This opinion piece argues that PBM consolidation is actively blocking lower-cost biosimilars from reaching patients. With three PBMs controlling most of the market, the author points to anticompetitive practices that inflate prices and limit access, despite mounting regulatory scrutiny.
➡ Why it matters: PBM reform is increasingly tied to specialty drug affordability. Without structural change, biosimilars may not deliver the financial impact employers are expecting.
A compounding pharmacy has filed an antitrust lawsuit alleging Eli Lilly and Novo Nordisk used exclusivity agreements to suppress access to lower-cost, customized GLP-1 alternatives. The case highlights rising tension between Big Pharma and compounders that filled gaps during recent shortages.
➡ Why it matters: Legal challenges could influence how employers, providers, and patients navigate GLP-1 access when branded options remain costly or restricted.
Drugmakers are accelerating U.S.-based manufacturing investments in response to tariffs, supply chain risk, and pricing pressure. These moves aim to improve reliability, shorten regulatory timelines, and align with pricing agreements tied to domestic production.
➡ Why it matters: Onshoring may improve supply stability and pricing predictability, but it also signals how trade policy is reshaping pharmaceutical economics.
The administration’s proposed “Great Healthcare Plan” focuses on MFN drug pricing, expanded direct purchasing via TrumpRx, HSA-based subsidies, and plain-language price transparency across insurers, providers, and PBMs.
➡ Why it matters: If enacted, these proposals would significantly alter how prescription drugs are priced, purchased, and disclosed, with downstream effects for employer plans.
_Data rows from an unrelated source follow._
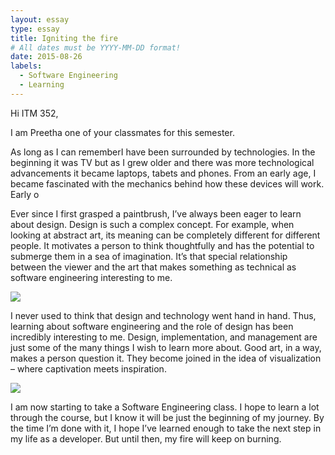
 ```yaml
---
layout: essay
type: essay
title: Igniting the fire
# All dates must be YYYY-MM-DD format!
date: 2015-08-26
labels:
  - Software Engineering
  - Learning
---
```


Hi ITM 352,

I am Preetha one of your classmates for this semester.

As long as I can rememberI have been surrounded by technologies. In the beginning it was TV but as I grew older and there was more technological advancements it became laptops, tabets and phones. From an early age, I became fascinated with the mechanics behind how these devices will work. Early o

Ever since I first grasped a paintbrush, I’ve always been eager to learn about design. Design is such a complex concept. For example, when looking at abstract art, its meaning can be completely different for different people. It motivates a person to think thoughtfully and has the potential to submerge them in a sea of imagination. It’s that special relationship between the viewer and the art that makes something as technical as software engineering interesting to me.

<img class="ui tiny left circular floated image" src="../images/design-technology.jpg">

I never used to think that design and technology went hand in hand.  Thus, learning about software engineering and the role of design has been incredibly interesting to me. Design, implementation, and management are just some of the many things I wish to learn more about. Good art, in a way, makes a person question it. They become joined in the idea of visualization – where captivation meets inspiration.

<img class="ui tiny left circular floated image" src="../images/software-code.jpg">

I am now starting to take a Software Engineering class. I hope to learn a lot through the course, but I know it will be just the beginning of my journey. By the time I’m done with it, I hope I’ve learned enough to take the next step in my life as a developer. But until then, my fire will keep on burning.

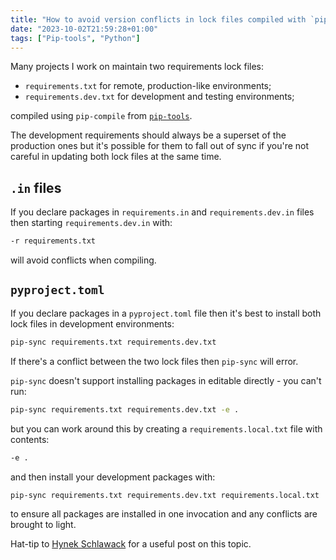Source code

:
 ```yaml
---
title: "How to avoid version conflicts in lock files compiled with `pip-tools`"
date: "2023-10-02T21:59:28+01:00"
tags: ["Pip-tools", "Python"]
---
```


Many projects I work on maintain two requirements lock files:

- `requirements.txt` for remote, production-like environments;
- `requirements.dev.txt` for development and testing environments;

compiled using `pip-compile` from [`pip-tools`].

The development requirements should always be a superset of the production ones
but it's possible for them to fall out of sync if you're not careful in updating
both lock files at the same time.

## `.in` files

If you declare packages in `requirements.in` and `requirements.dev.in` files
then starting `requirements.dev.in` with:

```txt
-r requirements.txt
```

will avoid conflicts when compiling.

## `pyproject.toml`

If you declare packages in a `pyproject.toml` file then it's best to install
both lock files in development environments:

```sh
pip-sync requirements.txt requirements.dev.txt
```

If there's a conflict between the two lock files then `pip-sync` will error.

`pip-sync` doesn't support installing packages in editable directly - you can't
run:

```sh
pip-sync requirements.txt requirements.dev.txt -e .
```

but you can work around this by creating a `requirements.local.txt` file with
contents:

```txt
-e .
```

and then install your development packages with:

```sh
pip-sync requirements.txt requirements.dev.txt requirements.local.txt
```

to ensure all packages are installed in one invocation and any conflicts are
brought to light.

Hat-tip to [Hynek Schlawack][hynek_post] for a useful post on this topic.

[`pip-tools`]: https://github.com/jazzband/pip-tools
[hynek_post]: https://hynek.me/til/pip-tools-and-pyproject-toml/
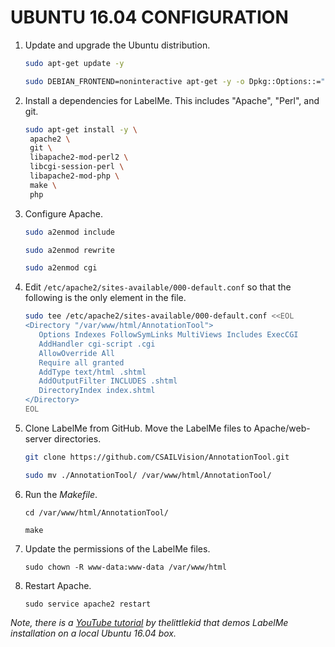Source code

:# UBUNTU 16.04 CONFIGURATION

1. Update and upgrade the Ubuntu distribution.

    ``` sh
    sudo apt-get update -y

    sudo DEBIAN_FRONTEND=noninteractive apt-get -y -o Dpkg::Options::="--force-confdef" -o Dpkg::Options::="--force-confold" upgrade
    ```

1. Install a dependencies for LabelMe. This includes "Apache", "Perl", and git.

    ``` sh
    sudo apt-get install -y \
     apache2 \
     git \
     libapache2-mod-perl2 \
     libcgi-session-perl \
     libapache2-mod-php \
     make \
     php
    ```
    
1. Configure Apache.

    ``` sh
    sudo a2enmod include

    sudo a2enmod rewrite

    sudo a2enmod cgi
    ```

1. Edit `/etc/apache2/sites-available/000-default.conf` so that the following is
   the only <Directory> element in the file.

    ``` sh
    sudo tee /etc/apache2/sites-available/000-default.conf <<EOL
    <Directory "/var/www/html/AnnotationTool">
       Options Indexes FollowSymLinks MultiViews Includes ExecCGI
       AddHandler cgi-script .cgi
       AllowOverride All
       Require all granted
       AddType text/html .shtml
       AddOutputFilter INCLUDES .shtml
       DirectoryIndex index.shtml
    </Directory>
    EOL
    ```
    
1. Clone LabelMe from GitHub. Move the LabelMe files to Apache/web-server directories.

    ``` sh
    git clone https://github.com/CSAILVision/AnnotationTool.git

    sudo mv ./AnnotationTool/ /var/www/html/AnnotationTool/
    ```

1. Run the *Makefile*.

    ```
    cd /var/www/html/AnnotationTool/

    make
    ```

1. Update the permissions of the LabelMe files.

    ```
    sudo chown -R www-data:www-data /var/www/html
    ```

1. Restart Apache.

    ```
    sudo service apache2 restart
    ```

*Note, there is a [YouTube tutorial](https://www.youtube.com/watch?v=07uHcjRjAbM) by thelittlekid that demos LabelMe installation on a local Ubuntu 16.04 box.*

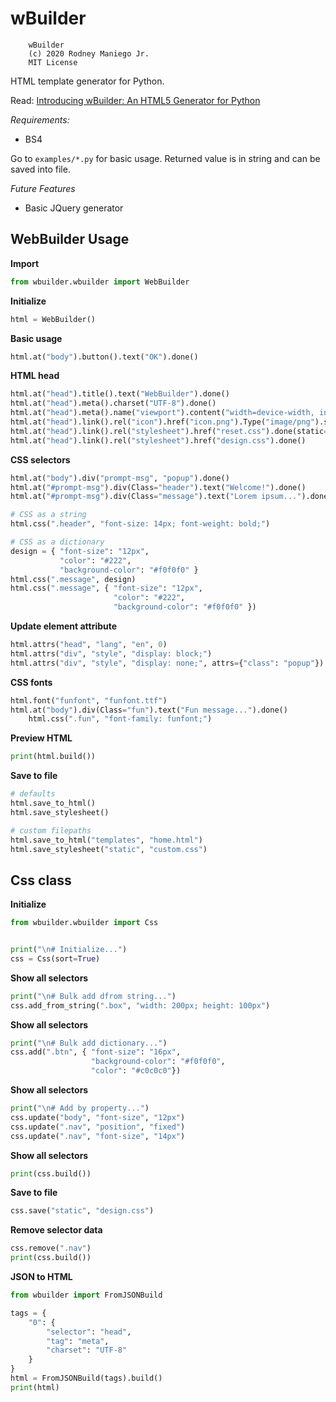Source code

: # wBuilder
```
    wBuilder
    (c) 2020 Rodney Maniego Jr.
    MIT License
```

HTML template generator for Python.

Read: [Introducing wBuilder: An HTML5 Generator for Python](https://peakd.com/hive-102677/@oniemaniego/introducing-wbuilder-an-html5-generator-for-python)

*Requirements:*
- BS4

Go to `examples/*.py` for basic usage.
Returned value is in string and can be saved into file.

*Future Features*
- Basic JQuery generator

## WebBuilder Usage
**Import**
```python
from wbuilder.wbuilder import WebBuilder
```

**Initialize**
```python
html = WebBuilder()
```

**Basic usage**
```python
html.at("body").button().text("OK").done()
```

**HTML head**
```python
html.at("head").title().text("WebBuilder").done()
html.at("head").meta().charset("UTF-8").done()
html.at("head").meta().name("viewport").content("width=device-width, initial-scale=1, shrink-to-fit=no").done()
html.at("head").link().rel("icon").href("icon.png").Type("image/png").sizes("96x96").done(static=True)
html.at("head").link().rel("stylesheet").href("reset.css").done(static=True)
html.at("head").link().rel("stylesheet").href("design.css").done()
```

**CSS selectors**
```python
html.at("body").div("prompt-msg", "popup").done()
html.at("#prompt-msg").div(Class="header").text("Welcome!").done()
html.at("#prompt-msg").div(Class="message").text("Lorem ipsum...").done()

# CSS as a string
html.css(".header", "font-size: 14px; font-weight: bold;")

# CSS as a dictionary
design = { "font-size": "12px",
           "color": "#222",
           "background-color": "#f0f0f0" }
html.css(".message", design)
html.css(".message", { "font-size": "12px",
                       "color": "#222",
                       "background-color": "#f0f0f0" })
```

**Update element attribute**
```python
html.attrs("head", "lang", "en", 0)
html.attrs("div", "style", "display: block;")
html.attrs("div", "style", "display: none;", attrs={"class": "popup"})
```

**CSS fonts**
```python
html.font("funfont", "funfont.ttf")
html.at("body").div(Class="fun").text("Fun message...").done()
    html.css(".fun", "font-family: funfont;")
```

**Preview HTML**
```python
print(html.build())
```

**Save to file**
```python
# defaults
html.save_to_html()
html.save_stylesheet()

# custom filepaths
html.save_to_html("templates", "home.html")
html.save_stylesheet("static", "custom.css")
```

## Css class
**Initialize**
```python
from wbuilder.wbuilder import Css


print("\n# Initialize...")
css = Css(sort=True)
```

**Show all selectors**
```python
print("\n# Bulk add dfrom string...")
css.add_from_string(".box", "width: 200px; height: 100px")
```

**Show all selectors**
```python
print("\n# Bulk add dictionary...")
css.add(".btn", { "font-size": "16px",
                  "background-color": "#f0f0f0",
                  "color": "#c0c0c0"})
```

**Show all selectors**
```python
print("\n# Add by property...")
css.update("body", "font-size", "12px")
css.update(".nav", "position", "fixed")
css.update(".nav", "font-size", "14px")
```

**Show all selectors**
```python
print(css.build())
```

**Save to file**
```python
css.save("static", "design.css")
```

**Remove selector data**
```python
css.remove(".nav")
print(css.build())
```

**JSON to HTML**
```python
from wbuilder import FromJSONBuild

tags = {
    "0": {
		"selector": "head",
		"tag": "meta",
		"charset": "UTF-8"
	}
}
html = FromJSONBuild(tags).build()
print(html)
```

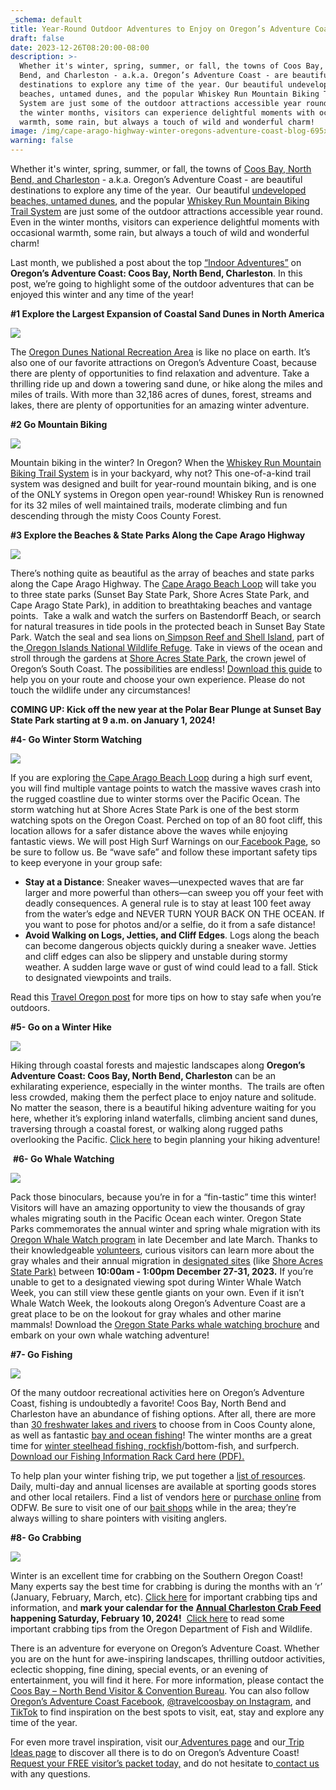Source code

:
 ```yaml
---
_schema: default
title: Year-Round Outdoor Adventures to Enjoy on Oregon’s Adventure Coast
draft: false
date: 2023-12-26T08:20:00-08:00
description: >-
  Whether it's winter, spring, summer, or fall, the towns of Coos Bay, North
  Bend, and Charleston - a.k.a. Oregon’s Adventure Coast - are beautiful
  destinations to explore any time of the year. Our beautiful undeveloped
  beaches, untamed dunes, and the popular Whiskey Run Mountain Biking Trail
  System are just some of the outdoor attractions accessible year round. Even in
  the winter months, visitors can experience delightful moments with occasional
  warmth, some rain, but always a touch of wild and wonderful charm!
image: /img/cape-arago-highway-winter-oregons-adventure-coast-blog-695x322-jpg.jpg
warning: false
---
```

Whether it's winter, spring, summer, or fall, the towns of [<u>Coos Bay, North Bend, and Charleston</u>](/our-area) - a.k.a. Oregon’s Adventure Coast - are beautiful destinations to explore any time of the year.&nbsp; Our beautiful [<u>undeveloped beaches, </u>](/undeveloped-beaches)[<u>untamed dunes</u>](/untamed-dunes), and the popular [<u>Whiskey Run Mountain Biking Trail System</u>](/blog/adventure-spotlight-whiskey-run-mountain-bike-trails-on-oregon-s-south-coast/) are just some of the outdoor attractions accessible year round. Even in the winter months, visitors can experience delightful moments with occasional warmth, some rain, but always a touch of wild and wonderful charm!&nbsp;

Last month, we published a post about the top [<u>“Indoor Adventures”</u>](/blog/how-to-explore-the-great-indoors-on-oregon-s-adventure-this-winter/) on **Oregon’s Adventure Coast: Coos Bay, North Bend, Charleston**. In this post, we’re going to highlight some of the outdoor adventures that can be enjoyed this winter and any time of the year!

**\#1 Explore the Largest Expansion of Coastal Sand Dunes in North America**

**![](/img/oregon-dunes-winter-oregons-adventure-coast-blog-695x322-jpg.jpg)**

The [<u>Oregon Dunes National Recreation Area</u>](/tripideas/oregon-dunes-national-recreation-area/) is like no place on earth. It’s also one of our favorite attractions on Oregon’s Adventure Coast, because there are plenty of opportunities to find relaxation and adventure. Take a thrilling ride up and down a towering sand dune, or hike along the miles and miles of trails. With more than 32,186 acres of dunes, forest, streams and lakes, there are plenty of opportunities for an amazing winter adventure.&nbsp;

**\#2 Go Mountain Biking**

![](/img/mountain-biking-winter-oregons-adventure-coast-blog-695x322-new.jpg)

Mountain biking in the winter? In Oregon? When the [<u>Whiskey Run Mountain Biking Trail System</u>](/blog/adventure-spotlight-whiskey-run-mountain-bike-trails-on-oregon-s-south-coast/) is in your backyard, why not? This one-of-a-kind trail system was designed and built for year-round mountain biking, and is one of the ONLY systems in Oregon open year-round! Whiskey Run is renowned for its 32 miles of well maintained trails, moderate climbing and fun descending through the misty Coos County Forest.&nbsp;&nbsp;

**\#3 Explore the Beaches & State Parks Along the Cape Arago Highway**

![](/img/cape-arago-highway-winter-oregons-adventure-coast-blog-695x322-new.jpg)

There’s nothing quite as beautiful as the array of beaches and state parks along the Cape Arago Highway. The [<u>Cape Arago Beach Loop</u>](/tripideas/explore-the-cape-arago-beach-loop/) will take you to three state parks (Sunset Bay State Park, Shore Acres State Park, and Cape Arago State Park), in addition to breathtaking beaches and vantage points.&nbsp; Take a walk and watch the surfers on Bastendorff Beach, or search for natural treasures in tide pools in the protected beach in Sunset Bay State Park. Watch the seal and sea lions on[<u> Simpson Reef and Shell Island</u>](/things-to-do/en/listings/126105-simpson-reef-and-shell-island-oregon-islands-nwr), part of the[<u> Oregon Islands National Wildlife Refuge</u>](https://www.fws.gov/refuge/oregon_islands/). Take in views of the ocean and stroll through the gardens at [<u>Shore Acres State Park</u>](/state-parks-and-national-lands/), the crown jewel of Oregon’s South Coast. The possibilities are endless! [<u>Download this guide</u>](https://www.oregonsadventurecoast.com/img/cape-arago-loop-itinerary.pdf) to help you on your route and choose your own experience. Please do not touch the wildlife under any circumstances!&nbsp;

**COMING UP: Kick off the new year at the Polar Bear Plunge at Sunset Bay State Park starting at 9 a.m. on January 1, 2024!**&nbsp;

**\#4- Go Winter Storm Watching**

**![](/img/winter-storm-watching-oregons-adventure-coast-blog-695x322.jpg)**



If you are exploring [<u>the Cape Arago Beach Loop</u>](/tripideas/explore-the-cape-arago-beach-loop/) during a high surf event, you will find multiple vantage points to watch the massive waves crash into the rugged coastline due to winter storms over the Pacific Ocean. The storm watching hut at Shore Acres State Park is one of the best storm watching spots on the Oregon Coast. Perched on top of an 80 foot cliff, this location allows for a safer distance above the waves while enjoying fantastic views. We will post High Surf Warnings on our[<u> Facebook Page</u>](https://www.facebook.com/OregonsAdventureCoast/), so be sure to follow us. Be “wave safe” and follow these important safety tips to keep everyone in your group safe:&nbsp;

* **Stay at a Distance**: Sneaker waves—unexpected waves that are far larger and more powerful than others—can sweep you off your feet with deadly consequences. A general rule is to stay at least 100 feet away from the water’s edge and NEVER TURN YOUR BACK ON THE OCEAN. If you want to pose for photos and/or a selfie, do it from a safe distance!&nbsp;
* **Avoid Walking on Logs, Jetties, and Cliff Edges**. Logs along the beach can become dangerous objects quickly during a sneaker wave. Jetties and cliff edges can also be slippery and unstable during stormy weather. A sudden large wave or gust of wind could lead to a fall. Stick to designated viewpoints and trails.

Read this [<u>Travel Oregon post</u>](/blog/how-to-stay-safe-while-winter-storm-watching/) for more tips on how to stay safe when you’re outdoors.&nbsp;

**\#5- Go on a Winter Hike**

**![](/img/falls-oregons-adventure-coast-blog-695x322.jpg)**



Hiking through coastal forests and majestic landscapes along **Oregon’s Adventure Coast: Coos Bay, North Bend, Charleston** can be an exhilarating experience, especially in the winter months.&nbsp; The trails are often less crowded, making them the perfect place to enjoy nature and solitude. No matter the season, there is a beautiful hiking adventure waiting for you here, whether it’s exploring inland waterfalls, climbing ancient sand dunes, traversing through a coastal forest, or walking along rugged paths overlooking the Pacific. [<u>Click here</u>](/hiking-walking/) to begin planning your hiking adventure!&nbsp;&nbsp;

&nbsp;**#6- Go Whale Watching**

**![](/img/winter-whale-watching-oregons-adventure-coast-blog-695x322.jpg)**



Pack those binoculars, because you’re in for a “fin-tastic” time this winter! Visitors will have an amazing opportunity to view the thousands of gray whales migrating south in the Pacific Ocean each winter. Oregon State Parks commemorates the annual winter and spring whale migration with its [<u>Oregon Whale Watch program</u>](https://stateparks.oregon.gov/index.cfm?do=things-to-do.whale-watching) in late December and late March. Thanks to their knowledgeable [<u>volunteers</u>](https://orwhalewatch.org/), curious visitors can learn more about the gray whales and their annual migration in [<u>designated sites</u>](https://www.google.com/maps/d/u/0/viewer?msa=0&amp;amp;hl=en&amp;amp;ie=UTF8&amp;amp;t=m&amp;amp;z=7&amp;amp;source=embed&amp;amp;mid=1GtewyAaPhNBWUDd6wbgUNClVkOM&amp;amp;ll=44.21568626913395%2C-124.2192685) (like [<u>Shore Acres State Park)</u>](/state-parks-and-national-lands/) between **10:00am - 1:00pm December 27-31, 2023.** If you’re unable to get to a designated viewing spot during Winter Whale Watch Week, you can still view these gentle giants on your own. Even if it isn’t Whale Watch Week, the lookouts along Oregon’s Adventure Coast are a great place to be on the lookout for gray whales and other marine mammals! Download the [<u>Oregon State Parks whale watching brochure</u>](https://stateparks.oregon.gov/index.cfm?do=main.loadFile&amp;amp;load=_siteFiles%2Fpublications%2F45512_Whale_Watching_Brochure%28web%29032315.pdf) and embark on your own whale watching adventure!&nbsp;&nbsp;

**\#7- Go Fishing**

**![](/img/winter-fishing-oregons-adventure-coast-blog-695x322.jpg)**

Of the many outdoor recreational activities here on Oregon’s Adventure Coast, fishing is undoubtedly a favorite! Coos Bay, North Bend and Charleston have an abundance of fishing options. After all, there are more than [<u>30 freshwater lakes and rivers</u>](/tripideas/fresh-water-fishing-options-by-body-of-water) to choose from in Coos County alone, as well as fantastic [<u>bay and ocean fishing</u>](/tripideas/saltwater-fishing-ocean-bay)! The winter months are a great time for [<u>winter steelhead fishing, rockfish</u>](/blog/winter-steelhead-fishing-forecast-for-2019/)/bottom-fish, and surfperch.&nbsp; [<u>Download our Fishing Information Rack Card here (PDF).</u>](https://www.oregonsadventurecoast.com/img/fishing-rackcard.pdf)&nbsp;

To help plan your winter fishing trip, we put together a [<u>list of resources</u>](/fishing/). Daily, multi-day and annual licenses are available at sporting goods stores and other local retailers. Find a list of vendors [<u>here</u>](https://myodfw.com/articles/where-find-odfw-license-agentsvendors) or [<u>purchase online</u>](https://odfw.huntfishoregon.com/login) from ODFW. Be sure to visit one of our [<u>bait shops</u>](/equipment-rent-and-buy) while in the area; they’re always willing to share pointers with visiting anglers.&nbsp;

**\#8- Go Crabbing**

**![](/img/crabbing-oregons-adventure-coast-blog-695x322.jpg)**

Winter is an excellent time for crabbing on the Southern Oregon Coast! Many experts say the best time for crabbing is during the months with an ‘r’ (January, February, March, etc). [<u>Click here</u>](/crabbing-clamming/) for important crabbing tips and information, and **mark your calendar for the** [**<u>Annual Charleston Crab Feed</u>**](/event/annual-charleston-crab-feed/) **happening Saturday, February 10, 2024!**&nbsp; [<u>Click here</u>](https://myodfw.com/articles/how-crab) to read some important crabbing tips from the Oregon Department of Fish and Wildlife.&nbsp;

There is an adventure for everyone on Oregon’s Adventure Coast. Whether you are on the hunt for awe-inspiring landscapes, thrilling outdoor activities, eclectic shopping, fine dining, special events, or an evening of entertainment, you will find it here. For more information, please contact the [<u>Coos Bay – North Bend Visitor &amp; Convention Bureau</u>](/). You can also follow [<u>Oregon’s Adventure Coast Facebook</u>](https://www.facebook.com/OregonsAdventureCoast/), [<u>@travelcoosbay on Instagram</u>](https://www.instagram.com/travelcoosbay/), and [<u>TikTok</u>](https://www.tiktok.com/@oregonsadventurecoast?lang=en) to find inspiration on the best spots to visit, eat, stay and explore any time of the year.&nbsp;

For even more travel inspiration, visit our[<u> Adventures page</u>](/adventures) and our[<u> Trip Ideas page</u>](/tripideas) to discover all there is to do on Oregon’s Adventure Coast! [<u>Request your FREE visitor’s packet today,</u>](/contact/#contactform) and do not hesitate to[<u> contact us</u>](/contact/) with any questions.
This explainer breaks down rebate mechanics, spread pricing, and vertical integration, showing how PBM structures can shift higher costs onto the sickest patients while obscuring true net pricing.
➡ Why it matters: Employers cannot manage pharmacy spend effectively without understanding where dollars flow and how incentives are structured.
A national PBM is launching a DTC option that allows patients to pay transparent, upfront prices without navigating insurance tiers, responding to demand from high-deductible and cash-pay consumers.
➡ Why it matters: PBMs adopting DTC models reflects growing pressure for transparency and may change how benefits interact with cash-pay channels.
Albertsons has sued Express Scripts over alleged claim “downcoding” that reduced pharmacy reimbursement while patients paid brand prices. The dispute highlights ongoing friction over claim adjudication practices.
➡ Why it matters: Legal scrutiny of PBM claim practices raises questions about fairness, pharmacy sustainability, and patient access.
Often marketed as predictable and low-risk, level-funded plans may expose employers to hidden liabilities, including retained pharmacy revenue, stop-loss exclusions, ERISA fiduciary risk, and liquidity strain during large claims.
➡ Why it matters: Employers may be assuming more risk than they realize, making transparency and contract review essential.
Direct-to-employer and direct-to-consumer drug models are expanding alongside PBMs, offering fixed pricing for specialty drugs but creating new data and governance challenges.
➡ Why it matters: As pharmacy access becomes more fragmented, employers must reassess contracts, data visibility, and fiduciary documentation.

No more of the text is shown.